= Beginning of Section =

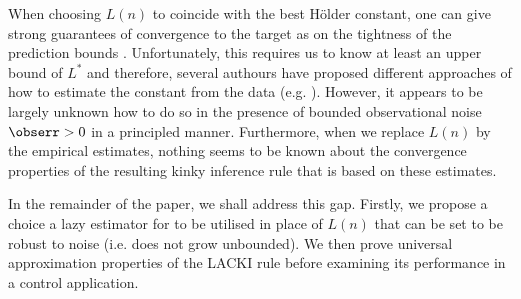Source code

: 

When choosing $L(n)$ to coincide with the best H\"older constant, one can give strong guarantees of convergence to the target as on the tightness of the prediction bounds  \cite{calliess2014_thesis}. 
Unfortunately, this requires us to know at least an upper bound of $L^*$ and therefore, several authours have proposed different approaches of how to estimate the constant from the data (e.g. \cite{Strongin1973,Wood1996}). However, it appears to be largely unknown how to do so in the presence of bounded observational noise $\obserr >0$ in a principled manner. Furthermore, when we replace $L(n)$ by the empirical estimates, nothing seems to be known about the convergence properties of the resulting kinky inference rule that is based on these estimates.  

In the remainder of the paper, we shall address this gap. Firstly, we propose a choice a lazy estimator for to be utilised in place of $L(n)$ that can be set to be robust to noise (i.e. does not grow unbounded). We then prove universal approximation properties of the LACKI rule before examining its performance in a control application.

= End of Section =

*Task instructions*. Within the data above, how many lines include "cite"? The number alone is the answer.

*Response*. 2